Monday, February 28, 2011

The Rise and Fall of the Hem-line: The Flight Attendant Uniform

by Tamara Tucci

Think about the uniforms you see on your flights with Continental Airlines, United, and American. Today the woman’s flight attendant uniform is quite standard—usually a navy blue skirt paired with a white blouse—but there was once a time when the uniform was anything but ordinary.

The 1960s was the peak of the glamour of air travel. Flying was for the elite. Passengers and crew members dressed their best. Airplane meals were prepared by gourmet chefs and served by stewardesses wearing haute couture uniforms. Airlines called upon fashion designers such as Pucci and Dior to create uniforms for the flight attendant that made her attractive and alluring.

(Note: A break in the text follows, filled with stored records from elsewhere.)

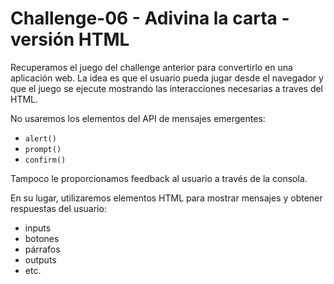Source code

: # Challenge-06 - Adivina la carta - versión HTML

Recuperamos el juego del challenge anterior para convertirlo en una aplicación web. La idea es que el usuario pueda jugar desde el navegador y que el juego se ejecute mostrando las interacciones necesarias a traves del HTML.

No usaremos los elementos del API de mensajes emergentes:

- `alert()`
- `prompt()`
- `confirm()`

Tampoco le proporcionamos feedback al usuario a través de la consola.

En su lugar, utilizaremos elementos HTML para mostrar mensajes y obtener respuestas del usuario:

- inputs
- botones
- párrafos
- outputs
- etc.
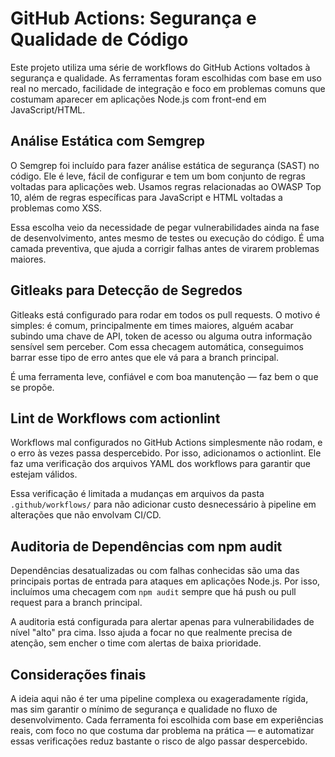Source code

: # GitHub Actions: Segurança e Qualidade de Código

Este projeto utiliza uma série de workflows do GitHub Actions voltados à segurança e qualidade. As ferramentas foram escolhidas com base em uso real no mercado, facilidade de integração e foco em problemas comuns que costumam aparecer em aplicações Node.js com front-end em JavaScript/HTML.

## Análise Estática com Semgrep

O Semgrep foi incluído para fazer análise estática de segurança (SAST) no código. Ele é leve, fácil de configurar e tem um bom conjunto de regras voltadas para aplicações web. Usamos regras relacionadas ao OWASP Top 10, além de regras específicas para JavaScript e HTML voltadas a problemas como XSS.

Essa escolha veio da necessidade de pegar vulnerabilidades ainda na fase de desenvolvimento, antes mesmo de testes ou execução do código. É uma camada preventiva, que ajuda a corrigir falhas antes de virarem problemas maiores.

## Gitleaks para Detecção de Segredos

Gitleaks está configurado para rodar em todos os pull requests. O motivo é simples: é comum, principalmente em times maiores, alguém acabar subindo uma chave de API, token de acesso ou alguma outra informação sensível sem perceber. Com essa checagem automática, conseguimos barrar esse tipo de erro antes que ele vá para a branch principal.

É uma ferramenta leve, confiável e com boa manutenção — faz bem o que se propõe.

## Lint de Workflows com actionlint

Workflows mal configurados no GitHub Actions simplesmente não rodam, e o erro às vezes passa despercebido. Por isso, adicionamos o actionlint. Ele faz uma verificação dos arquivos YAML dos workflows para garantir que estejam válidos.

Essa verificação é limitada a mudanças em arquivos da pasta `.github/workflows/` para não adicionar custo desnecessário à pipeline em alterações que não envolvam CI/CD.

## Auditoria de Dependências com npm audit

Dependências desatualizadas ou com falhas conhecidas são uma das principais portas de entrada para ataques em aplicações Node.js. Por isso, incluímos uma checagem com `npm audit` sempre que há push ou pull request para a branch principal.

A auditoria está configurada para alertar apenas para vulnerabilidades de nível "alto" pra cima. Isso ajuda a focar no que realmente precisa de atenção, sem encher o time com alertas de baixa prioridade.

## Considerações finais

A ideia aqui não é ter uma pipeline complexa ou exageradamente rígida, mas sim garantir o mínimo de segurança e qualidade no fluxo de desenvolvimento. Cada ferramenta foi escolhida com base em experiências reais, com foco no que costuma dar problema na prática — e automatizar essas verificações reduz bastante o risco de algo passar despercebido.
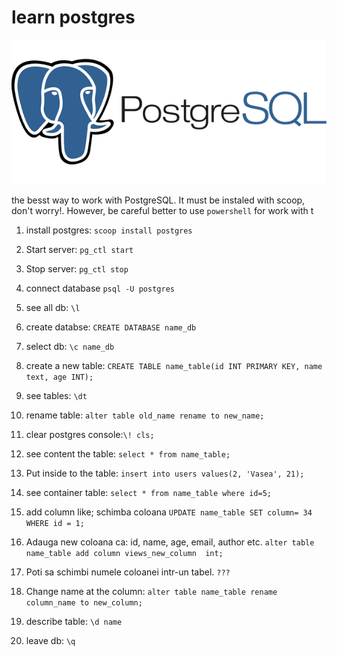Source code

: # learn postgres
![JavaScript](img/postgres.png)

the besst way to work with PostgreSQL. It must be instaled with scoop, don't worry!. However, be careful better to use `powershell` for work with t

1. install postgres: `scoop install postgres`

2. Start server: `pg_ctl start`

3. Stop server: `pg_ctl stop`

3. connect database `psql -U postgres`

4. see all db: `\l`

5. create databse: `CREATE DATABASE name_db`

6. select db: `\c name_db`

7. create a new table:
`CREATE TABLE name_table(id INT PRIMARY KEY, name text, age INT);`

8. see tables: `\dt`

9. rename table: `alter table old_name rename to new_name;`

10. clear postgres console:`\! cls;`

11. see content the table: `select * from name_table;`

12. Put inside to the table: 
`insert into users values(2, 'Vasea', 21);`

13. see container table:
`select * from name_table where id=5;`

15. add column like; schimba coloana
`UPDATE name_table SET column= 34 WHERE id = 1;`

16. Adauga new coloana ca: id, name, age, email, author etc.
`alter table name_table add column views_new_column  int; `

17. Poti sa schimbi numele coloanei intr-un tabel.
`???`

18. Change name at the column:
`alter table name_table rename column_name to new_column;`

18. describe table: `\d name`
19. leave db: `\q`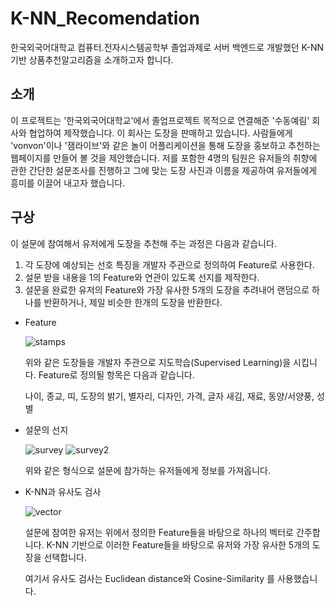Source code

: # K-NN_Recomendation
  한국외국어대학교 컴퓨터.전자시스템공학부 졸업과제로 서버 백엔드로 개발했던 K-NN기반 상품추천알고리즘을 소개하고자 합니다. 
  
## 소개
  이 프로젝트는 '한국외국어대학교'에서 졸업프로젝트 목적으로 연결해준 '수동예림' 회사와 협업하여 제작했습니다. 이 회사는 도장을 판매하고 있습니다. 사람들에게 'vonvon'이나 '잼라이브'와 같은 놀이 어플리케이션을 통해 도장을 홍보하고 추천하는 웹페이지를 만들어 볼 것을 제안했습니다. 저를 포함한 4명의 팀원은 유저들의 취향에 관한 간단한 설문조사를 진행하고 그에 맞는 도장 사진과 이름을 제공하여 유저들에게 흥미를 이끌어 내고자 했습니다. 
  
## 구상
  이 설문에 참여해서 유저에게 도장을 추천해 주는 과정은 다음과 같습니다.
  
  1. 각 도장에 예상되는 선호 특징을 개발자 주관으로 정의하여 Feature로 사용한다.
  2. 설문 받을 내용을 1의 Feature와 연관이 있도록 선지를 제작한다. 
  3. 설문을 완료한 유저의 Feature와 가장 유사한 5개의 도장을 추려내어 랜덤으로 하나를 반환하거나, 제일 비슷한 한개의 도장을 반환한다.

* Feature 

  ![stamps](https://user-images.githubusercontent.com/44831709/137267422-517ade9a-0c18-4675-bfd3-28c135cced0c.png)
  
  위와 같은 도장들을 개발자 주관으로 지도학습(Supervised Learning)을 시킵니다. Feature로 정의될 항목은 다음과 같습니다.
  
  나이, 종교, 띠, 도장의 밝기, 별자리, 디자인, 가격, 글자 새김, 재료, 동양/서양풍, 성별

* 설문의 선지 

  ![survey](https://user-images.githubusercontent.com/44831709/137267744-1fd05abc-72e5-4213-be43-01d7fee2319e.png)
  ![survey2](https://user-images.githubusercontent.com/44831709/137281576-230b9a04-5b50-48af-883b-d2ac9ac2d060.png)

  위와 같은 형식으로 설문에 참가하는 유저들에게 정보를 가져옵니다. 

* K-NN과 유사도 검사 

  ![vector](https://user-images.githubusercontent.com/44831709/137268037-3302ec68-6dce-45ba-ae8c-0fe071a4d87a.png)
  
  설문에 참여한 유저는 위에서 정의한 Feature들을 바탕으로 하나의 벡터로 간주합니다. K-NN 기반으로 이러한 Feature들을 바탕으로 유저와 가장 유사한 5개의 도장을 선택합니다. 
  
  여기서 유사도 검사는 Euclidean distance와 Cosine-Similarity 를 사용했습니다. 
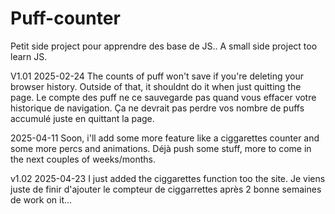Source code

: # Puff-counter
Petit side project pour apprendre des base de JS.. A small side project too learn JS.

V1.01
  2025-02-24
  The counts of puff won't save if you're deleting your browser history. Outside of that, it shouldnt do it when just quitting the page.
  Le compte des puff ne ce sauvegarde pas quand vous effacer votre historique de navigation. Ça ne devrait pas perdre vos nombre de puffs accumulé juste en quittant la page.
  
  2025-04-11
Soon, i'll add some more feature like a ciggarettes counter and some more percs and animations. Déjà push some stuff, more to come in the next couples of weeks/months.

v1.02
 2025-04-23
 I just added the ciggarettes function too the site. Je viens juste de finir d'ajouter le compteur de ciggarrettes après 2 bonne semaines de work on it... 
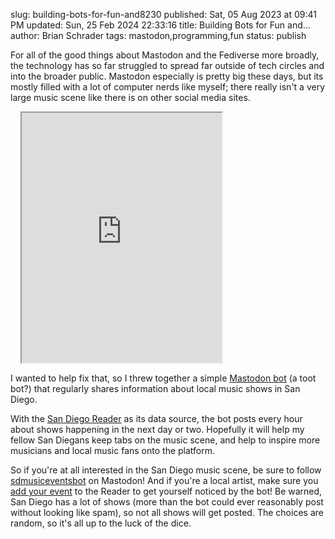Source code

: slug: building-bots-for-fun-and8230
published: Sat, 05 Aug 2023 at 09:41 PM
updated: Sun, 25 Feb 2024 22:33:16 
title: Building Bots for Fun and&#8230;
author: Brian Schrader
tags: mastodon,programming,fun
status: publish

For all of the good things about Mastodon and the Fediverse more broadly, the technology has so far struggled to spread far outside of tech circles and into the broader public. Mastodon especially is pretty big these days, but its mostly filled with a lot of computer nerds like myself; there really isn't a very large music scene like there is on other social media sites.

<div class="image-container" style="padding-left: 1rem;">
<iframe allowfullscreen sandbox="allow-top-navigation allow-scripts allow-popups allow-popups-to-escape-sandbox" width="320" height="400" src="https://www.mastofeed.com/apiv2/feed?userurl=https%3A%2F%2Fmastodon.social%2Fusers%2Fsdmusiceventsbot&theme=auto&size=80&header=true&replies=false&boosts=false"></iframe>
</div>

I wanted to help fix that, so I threw together a simple [Mastodon bot][1] (a toot bot?) that regularly shares information about local music shows in San Diego.

With the [San Diego Reader][2] as its data source, the bot posts every hour about shows happening in the next day or two. Hopefully it will help my fellow San Diegans keep tabs on the music scene, and help to inspire more musicians and local music fans onto the platform.

So if you're at all interested in the San Diego music scene, be sure to follow [sdmusiceventsbot][1] on Mastodon! And if you're a local artist, make sure you [add your event][1] to the Reader to get yourself noticed by the bot! Be warned, San Diego has a lot of shows (more than the bot could ever reasonably post without looking like spam), so not all shows will get posted. The choices are random, so it's all up to the luck of the dice.


[1]: https://mastodon.social/@sdmusiceventsbot
[2]: https://www.sandiegoreader.com
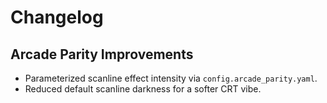 # Changelog

## Arcade Parity Improvements
- Parameterized scanline effect intensity via `config.arcade_parity.yaml`.
- Reduced default scanline darkness for a softer CRT vibe.
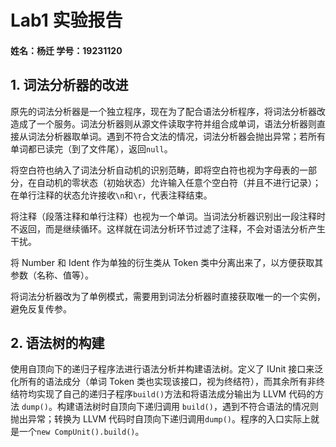 # Lab1 实验报告

#### 姓名：杨迁		学号：19231120



## 1. 词法分析器的改进

原先的词法分析器是一个独立程序，现在为了配合语法分析程序，将词法分析器改造成了一个服务。词法分析器则从源文件读取字符并组合成单词，语法分析器则直接从词法分析器取单词。遇到不符合文法的情况，词法分析器会抛出异常；若所有单词都已读完（到了文件尾），返回`null`。

将空白符也纳入了词法分析自动机的识别范畴，即将空白符也视为字母表的一部分，在自动机的零状态（初始状态）允许输入任意个空白符（并且不进行记录）；在单行注释的状态允许接收`\n`和`\r`，代表注释结束。

将注释（段落注释和单行注释）也视为一个单词。当词法分析器识别出一段注释时不返回，而是继续循环。这样就在词法分析环节过滤了注释，不会对语法分析产生干扰。

将 Number 和 Ident 作为单独的衍生类从 Token 类中分离出来了，以方便获取其参数（名称、值等）。

将词法分析器改为了单例模式，需要用到词法分析器时直接获取唯一的一个实例，避免反复传参。



## 2. 语法树的构建

使用自顶向下的递归子程序法进行语法分析并构建语法树。定义了 IUnit 接口来泛化所有的语法成分（单词 Token 类也实现该接口，视为终结符），而其余所有非终结符均实现了自己的递归子程序`build()`方法和将语法成分输出为 LLVM 代码的方法 `dump()`。构建语法树时自顶向下递归调用 `build()`，遇到不符合语法的情况则抛出异常；转换为 LLVM 代码时自顶向下递归调用`dump()`。程序的入口实际上就是一个`new CompUnit().build()`。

In my research, I was interested in the uniform as an instrument of power; it helped the designer gain global notoriety, it boosted the flight attendant’s image, and the airline used her image to succeed in a competitive market. Uniform changes and design adjustments reflect power struggles within the designer-flight attendant-airline relationship. The design of the uniform represents who is in command; a uniform is molded to fit the powers that be.

One of the most well-known fashion designer-airline collaboration occurred in 1965 when Emilio Pucci coupled with Braniff Airlines. Pucci created the “Gemini 4” uniform, referring to the layers of outfits he created for the collection, which included: a reversible lime green coat, a vibrant printed scarf and matching purse, white sunglasses, pink high heels, lime gloves, two-color stitch boots, a pink-printed mini-dress, and a space helmet called the “Space Bubble” for keeping hairstyles intact on windy tarmacs.

Airlines competed with each other and exploited their flight attendants as sex objects by outfitting them in ridiculous uniforms. The best examples are from Southwest Airlines (1965-1975) which included hot pants and go-go boots and Pacific Southwest Airways (1968) which included micro mini-dresses. Here are two interesting television commercials that aired during this time and show how the airlines marketed the stewardesses’ sexuality to the public:

The Braniff “Air Strip” campaign, 1968. A flight attendant peels off her uniform in the form of a strip tease.

The Southwest Airlines Television Ad, 1972. Three women wearing hot pants walk across the tarmac and one of them says, “Remember what it was like before Southwest Airlines? You didn’t have hostesses in hot pants. Remember?”

In the years following the 1960s female empowerment helped the flight attendant gain back her dignity. This was accomplished by the Civil Rights Movement and flight attendant unions, which demanded rights and respect. Uniform were altered to focus on her professionalism. They became more conservative. The uniform in its practicality and seriousness is what continues to be the standard for flight attendants to this day.